What Happened When Frank Died Episode 3: What Frank Saw Through the Window

By Benjamin Davis

There are any number of things Frank could have done in the bath; washed, shaved, shampooed, splashed around, blown bubbles, or simply napped. Instead, he died. He was nothing, then something, something like himself, himself again. His shape, his eyes, his feet taking him through a field toward a house. Something like a house. More of a tower. Stories stacked out of sight, no doors, only windows. Hundreds of mismatched windows crooked this way or that, crammed onto the side of this house that was not a house. Stories varied in color and texture. None quite fit those above or below. Some too wide, others too tall. It resembled a knobby old tree with stairs nailed to the outside that circled up and up and up.

Frank had been about to ask some important questions like, “Where am I?” “What’s going on here?” and, “Is there anything behind me?” But was caught by a lullaby that floated from a beige window at the foot of the stairs. In it, a young couple and their baby sat on an old sofa. The man snored over to one side. He was thick-shouldered with shaggy black hair. He wore a loose white shirt, overalls, and thick-soled brown boots. The woman was slight in an unornamented white nightgown. Her brown curls hung like curtains over her downturned face. The baby was swaddled and could have been any baby. The woman’s humming fell away. She lifted her head, closed her eyes, and wept so quietly that neither the man nor the baby stirred. Frank recognized his mother from the one photo he’d had, so long ago.

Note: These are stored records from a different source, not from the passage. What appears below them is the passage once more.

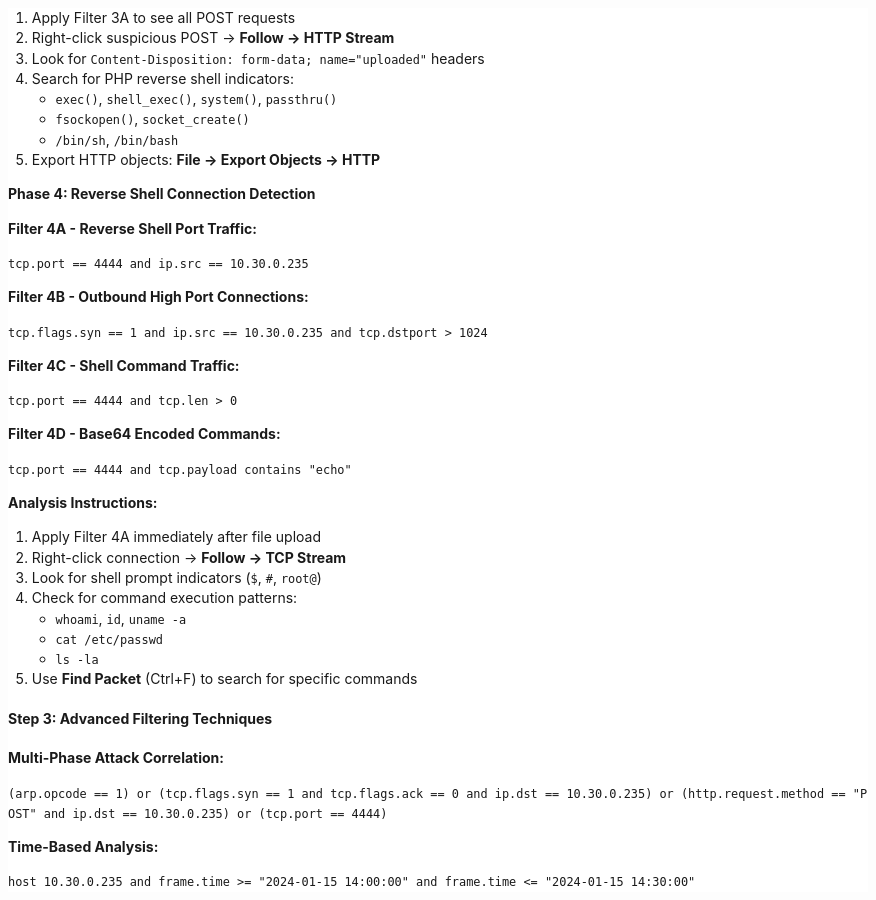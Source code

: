 1. Apply Filter 3A to see all POST requests
2. Right-click suspicious POST → **Follow → HTTP Stream**
3. Look for `Content-Disposition: form-data; name="uploaded"` headers
4. Search for PHP reverse shell indicators:
   - `exec()`, `shell_exec()`, `system()`, `passthru()`
   - `fsockopen()`, `socket_create()`
   - `/bin/sh`, `/bin/bash`
5. Export HTTP objects: **File → Export Objects → HTTP**

**Phase 4: Reverse Shell Connection Detection**

**Filter 4A - Reverse Shell Port Traffic:**

```
tcp.port == 4444 and ip.src == 10.30.0.235
```

**Filter 4B - Outbound High Port Connections:**

```
tcp.flags.syn == 1 and ip.src == 10.30.0.235 and tcp.dstport > 1024
```

**Filter 4C - Shell Command Traffic:**

```
tcp.port == 4444 and tcp.len > 0
```

**Filter 4D - Base64 Encoded Commands:**

```
tcp.port == 4444 and tcp.payload contains "echo"
```

**Analysis Instructions:**

1. Apply Filter 4A immediately after file upload
2. Right-click connection → **Follow → TCP Stream**
3. Look for shell prompt indicators (`$`, `#`, `root@`)
4. Check for command execution patterns:
   - `whoami`, `id`, `uname -a`
   - `cat /etc/passwd`
   - `ls -la`
5. Use **Find Packet** (Ctrl+F) to search for specific commands

#### Step 3: Advanced Filtering Techniques

**Multi-Phase Attack Correlation:**

```
(arp.opcode == 1) or (tcp.flags.syn == 1 and tcp.flags.ack == 0 and ip.dst == 10.30.0.235) or (http.request.method == "POST" and ip.dst == 10.30.0.235) or (tcp.port == 4444)
```

**Time-Based Analysis:**

```
host 10.30.0.235 and frame.time >= "2024-01-15 14:00:00" and frame.time <= "2024-01-15 14:30:00"
```
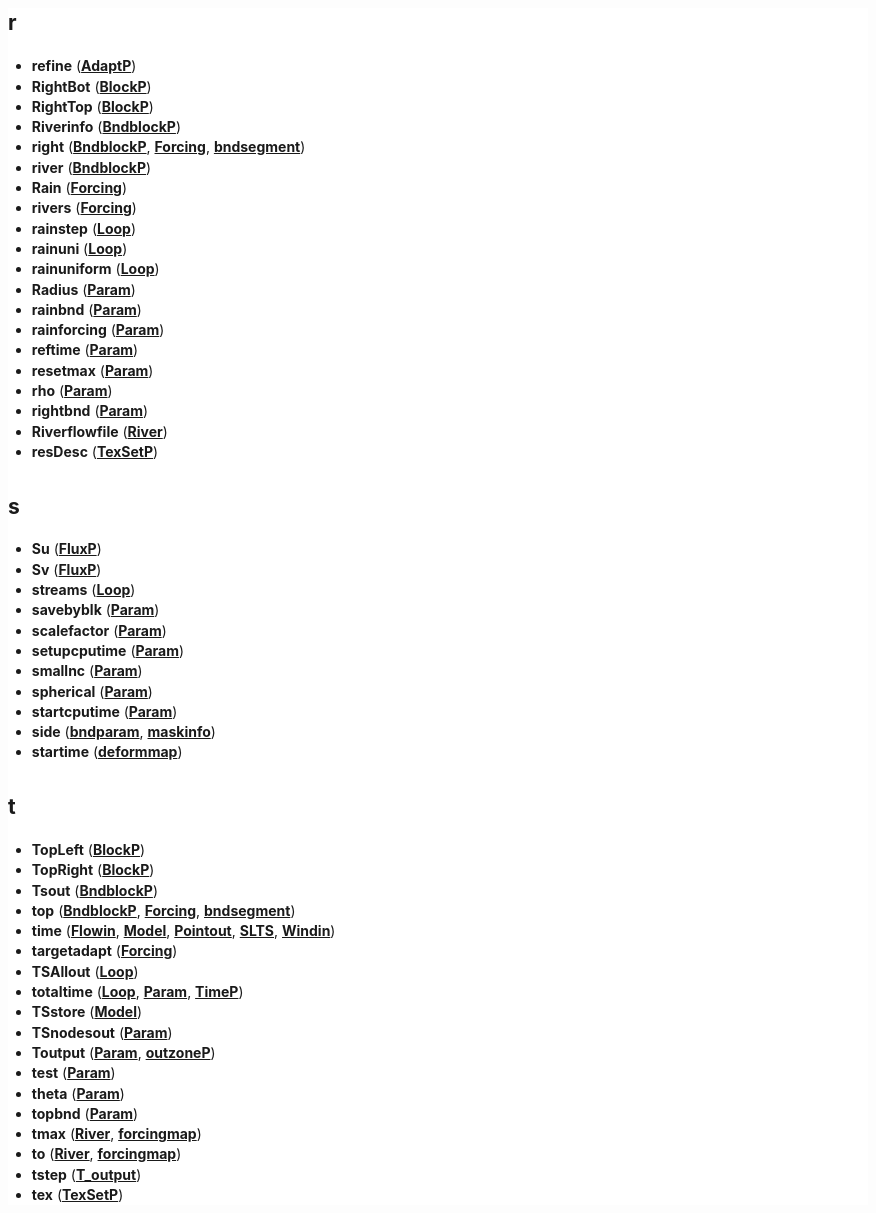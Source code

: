 
## r

* **refine** ([**AdaptP**](structAdaptP.md))
* **RightBot** ([**BlockP**](structBlockP.md))
* **RightTop** ([**BlockP**](structBlockP.md))
* **Riverinfo** ([**BndblockP**](structBndblockP.md))
* **right** ([**BndblockP**](structBndblockP.md), [**Forcing**](structForcing.md), [**bndsegment**](classbndsegment.md))
* **river** ([**BndblockP**](structBndblockP.md))
* **Rain** ([**Forcing**](structForcing.md))
* **rivers** ([**Forcing**](structForcing.md))
* **rainstep** ([**Loop**](structLoop.md))
* **rainuni** ([**Loop**](structLoop.md))
* **rainuniform** ([**Loop**](structLoop.md))
* **Radius** ([**Param**](classParam.md))
* **rainbnd** ([**Param**](classParam.md))
* **rainforcing** ([**Param**](classParam.md))
* **reftime** ([**Param**](classParam.md))
* **resetmax** ([**Param**](classParam.md))
* **rho** ([**Param**](classParam.md))
* **rightbnd** ([**Param**](classParam.md))
* **Riverflowfile** ([**River**](classRiver.md))
* **resDesc** ([**TexSetP**](structTexSetP.md))


## s

* **Su** ([**FluxP**](structFluxP.md))
* **Sv** ([**FluxP**](structFluxP.md))
* **streams** ([**Loop**](structLoop.md))
* **savebyblk** ([**Param**](classParam.md))
* **scalefactor** ([**Param**](classParam.md))
* **setupcputime** ([**Param**](classParam.md))
* **smallnc** ([**Param**](classParam.md))
* **spherical** ([**Param**](classParam.md))
* **startcputime** ([**Param**](classParam.md))
* **side** ([**bndparam**](classbndparam.md), [**maskinfo**](structmaskinfo.md))
* **startime** ([**deformmap**](classdeformmap.md))


## t

* **TopLeft** ([**BlockP**](structBlockP.md))
* **TopRight** ([**BlockP**](structBlockP.md))
* **Tsout** ([**BndblockP**](structBndblockP.md))
* **top** ([**BndblockP**](structBndblockP.md), [**Forcing**](structForcing.md), [**bndsegment**](classbndsegment.md))
* **time** ([**Flowin**](classFlowin.md), [**Model**](structModel.md), [**Pointout**](classPointout.md), [**SLTS**](classSLTS.md), [**Windin**](classWindin.md))
* **targetadapt** ([**Forcing**](structForcing.md))
* **TSAllout** ([**Loop**](structLoop.md))
* **totaltime** ([**Loop**](structLoop.md), [**Param**](classParam.md), [**TimeP**](structTimeP.md))
* **TSstore** ([**Model**](structModel.md))
* **TSnodesout** ([**Param**](classParam.md))
* **Toutput** ([**Param**](classParam.md), [**outzoneP**](classoutzoneP.md))
* **test** ([**Param**](classParam.md))
* **theta** ([**Param**](classParam.md))
* **topbnd** ([**Param**](classParam.md))
* **tmax** ([**River**](classRiver.md), [**forcingmap**](classforcingmap.md))
* **to** ([**River**](classRiver.md), [**forcingmap**](classforcingmap.md))
* **tstep** ([**T\_output**](classT__output.md))
* **tex** ([**TexSetP**](structTexSetP.md))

A snap like a short circuit came from behind him. He turned, then backed up against the window. Ahead, fog that rose out of sight sat at the end of a path of slatted wood. To his right, more fog. To the left, a path led along the house until it met a set of stairs. Between his feet, a black arrow pointed him onward. He felt his chest, ran his hands down his sides, over his legs. He wore the same pants he’d had on when he’d laid in the bathtub. The bathtub. The pills. He’d laid in the bath, then—he felt in his right pocket, pulled out the photo. He traced his fingers over Alice and David’s smiling faces. He put it away, considered the arrow, then headed for the stairs.

The next window was white, paint-chipped with green shutters. Inside, a baby cried from a half-shrouded crib. His grandmother sat beside it. Franked moved from window to window, pieces falling into place. He knew the baby was him. He learned to crawl. He tasted his first solid food. As his grandmother led him along on his first steps, Frank’s mother stared out the window at him, eyes lost in the fog. Old resentments crept into him as he turned away.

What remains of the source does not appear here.